+++ Excerpted data

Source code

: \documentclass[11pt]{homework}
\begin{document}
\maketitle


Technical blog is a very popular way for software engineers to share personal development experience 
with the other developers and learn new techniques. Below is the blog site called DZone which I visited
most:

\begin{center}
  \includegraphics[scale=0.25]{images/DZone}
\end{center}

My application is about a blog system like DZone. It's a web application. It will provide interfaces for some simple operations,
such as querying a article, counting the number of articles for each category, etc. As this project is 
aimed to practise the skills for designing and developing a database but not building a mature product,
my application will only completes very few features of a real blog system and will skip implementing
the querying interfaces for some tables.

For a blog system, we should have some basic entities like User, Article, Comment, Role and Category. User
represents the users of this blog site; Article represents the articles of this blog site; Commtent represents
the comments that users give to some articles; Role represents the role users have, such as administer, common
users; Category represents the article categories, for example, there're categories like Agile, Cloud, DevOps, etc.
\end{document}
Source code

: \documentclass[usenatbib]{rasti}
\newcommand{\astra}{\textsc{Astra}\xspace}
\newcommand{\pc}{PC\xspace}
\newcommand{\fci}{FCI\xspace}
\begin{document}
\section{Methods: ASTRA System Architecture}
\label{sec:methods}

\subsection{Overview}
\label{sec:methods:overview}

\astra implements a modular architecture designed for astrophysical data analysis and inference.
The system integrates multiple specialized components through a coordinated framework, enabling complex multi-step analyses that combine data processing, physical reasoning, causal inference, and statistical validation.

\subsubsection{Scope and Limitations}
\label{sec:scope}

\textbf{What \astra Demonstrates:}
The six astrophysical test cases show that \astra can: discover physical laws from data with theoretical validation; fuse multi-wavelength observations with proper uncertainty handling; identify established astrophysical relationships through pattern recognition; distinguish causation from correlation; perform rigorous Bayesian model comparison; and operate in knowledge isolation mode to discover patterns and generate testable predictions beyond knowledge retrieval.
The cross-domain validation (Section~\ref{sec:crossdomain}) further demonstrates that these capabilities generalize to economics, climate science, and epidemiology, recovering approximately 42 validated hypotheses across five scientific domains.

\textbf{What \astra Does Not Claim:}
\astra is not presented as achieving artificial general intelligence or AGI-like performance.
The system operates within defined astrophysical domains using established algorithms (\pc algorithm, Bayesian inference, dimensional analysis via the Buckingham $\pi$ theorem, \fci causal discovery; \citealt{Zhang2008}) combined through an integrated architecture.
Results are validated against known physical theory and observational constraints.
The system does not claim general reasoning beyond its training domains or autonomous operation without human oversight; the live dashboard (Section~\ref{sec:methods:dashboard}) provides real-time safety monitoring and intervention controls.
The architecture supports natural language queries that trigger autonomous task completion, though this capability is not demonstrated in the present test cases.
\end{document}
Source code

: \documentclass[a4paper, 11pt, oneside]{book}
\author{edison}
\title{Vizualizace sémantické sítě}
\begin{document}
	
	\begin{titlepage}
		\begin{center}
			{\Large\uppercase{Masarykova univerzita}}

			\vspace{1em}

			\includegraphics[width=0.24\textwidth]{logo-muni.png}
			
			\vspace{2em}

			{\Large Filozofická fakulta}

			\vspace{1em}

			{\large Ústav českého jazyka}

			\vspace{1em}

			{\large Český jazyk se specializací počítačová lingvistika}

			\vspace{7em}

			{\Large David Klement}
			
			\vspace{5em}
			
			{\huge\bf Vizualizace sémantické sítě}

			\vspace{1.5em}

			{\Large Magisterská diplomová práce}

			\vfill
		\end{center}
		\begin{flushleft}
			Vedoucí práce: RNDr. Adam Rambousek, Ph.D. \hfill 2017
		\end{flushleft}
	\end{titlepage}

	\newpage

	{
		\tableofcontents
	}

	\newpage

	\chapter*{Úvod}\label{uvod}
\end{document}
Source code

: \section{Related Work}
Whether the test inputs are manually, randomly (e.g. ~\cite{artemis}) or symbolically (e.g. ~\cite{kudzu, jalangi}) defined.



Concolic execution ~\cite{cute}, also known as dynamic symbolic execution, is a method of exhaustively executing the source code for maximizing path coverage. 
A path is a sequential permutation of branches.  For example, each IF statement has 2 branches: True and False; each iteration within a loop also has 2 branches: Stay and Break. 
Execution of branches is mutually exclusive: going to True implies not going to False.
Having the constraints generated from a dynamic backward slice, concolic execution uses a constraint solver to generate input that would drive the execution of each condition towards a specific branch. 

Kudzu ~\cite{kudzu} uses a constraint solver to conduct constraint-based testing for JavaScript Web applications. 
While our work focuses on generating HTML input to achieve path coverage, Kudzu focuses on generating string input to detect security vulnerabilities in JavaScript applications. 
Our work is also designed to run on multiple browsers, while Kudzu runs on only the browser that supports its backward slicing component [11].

++++++

* Task requirements *
When you come to the line containing "Technical blog is", give it and stop; before that, repeat each line of the material exactly from the first one.

* Task output *
Source code

: \documentclass[11pt]{homework}
\begin{document}
\maketitle


Technical blog is a very popular way for software engineers to share personal development experience 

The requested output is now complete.